Lo sguardo cis (cis gaze), tende ad inquadrare e attribuire un valore alle persone trans attraverso una lente di credibilità che si basa su quanto il loro aspetto e il loro comportamento sia aderente agli stereotipi riferibili a uomo e donna in quella specifica cultura.
Troviamo lo sguardo cis alla base di articoli o interviste nei quali, oltre a commentare il passing (quanto o quanto poco una persona trans sembri cis) della persona trans, l’unico argomento affrontato è quello della transizione con domande morbose sui dettagli delle chirurgie. Questo tipo di rappresentazione, come dice anche Ray Pilar nel link sopra “spettacolarizza il corpo deprivandolo della agency” (il libero agire).
Lo sguardo cis si sposa perfettamente con la narrativa medicalizzante che si oppone all’autodeterminazione della persona trans, reifica i professionisti come unici esperti, impone protocolli rigidi e si frappone con il “gatekeeping” (gli ostacoli economici, amministrativi e legali) tra la persona trans e il godimento dei suoi diritti umani.

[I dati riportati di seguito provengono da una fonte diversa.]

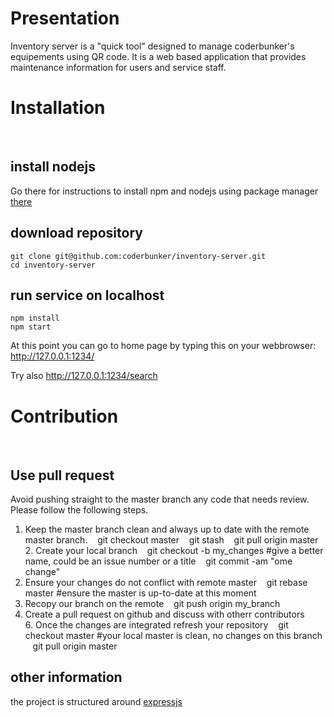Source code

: # Presentation

Inventory server is a "quick tool" designed to manage coderbunker's equipements using QR code.
It is a web based application that provides maintenance information for users and service staff.

# Installation
 
## install nodejs
Go there for instructions to install npm and nodejs using package manager [there](https://nodejs.org/en/download/package-manager/)


## download repository
    git clone git@github.com:coderbunker/inventory-server.git
    cd inventory-server

## run service on localhost
    npm install
    npm start 

At this point you can go to home page by typing this on your webbrowser: 
http://127.0.0.1:1234/

Try also
http://127.0.0.1:1234/search
 
# Contribution
 
## Use pull request
Avoid pushing straight to the master branch any code that needs review.
Please follow the following steps.
1. Keep the master branch clean and always up to date with the remote master branch.
    git checkout master
    git stash
    git pull origin master
2. Create your local branch
    git checkout -b my_changes #give a better name, could be an issue number or a title
    git commit -am "ome change"
3. Ensure your changes do not conflict with remote master
    git rebase master #ensure the master is up-to-date at this moment
4. Recopy our branch on the remote
    git push origin my_branch
5. Create a pull request on github and discuss with otherr contributors
6. Once the changes are integrated refresh your repository
    git checkout master #your local master is clean, no changes on this branch
    git pull origin master
    
    
## other information
the project is structured around [expressjs](https://github.com/expressjs/express)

È più che comprensibile la gioia di fronte ad un aspetto che, dopo tutti gli ostacoli, sia finalmente in linea o si stia allineando con la propria identità, ma tra l’espressione di questa gioia e la sua spettacolarizzazione c’è un abisso.
La buona pratica prevede che questo tipo di materiale possa essere pubblicato solo se è stato fornito spontaneamente dalla persona trans senza essere stato richiesto e possibilmente specificando che non tutte le persone trans si sottopongono a chirurgia/ormoni . In qualsiasi altro caso è deleterio usarlo.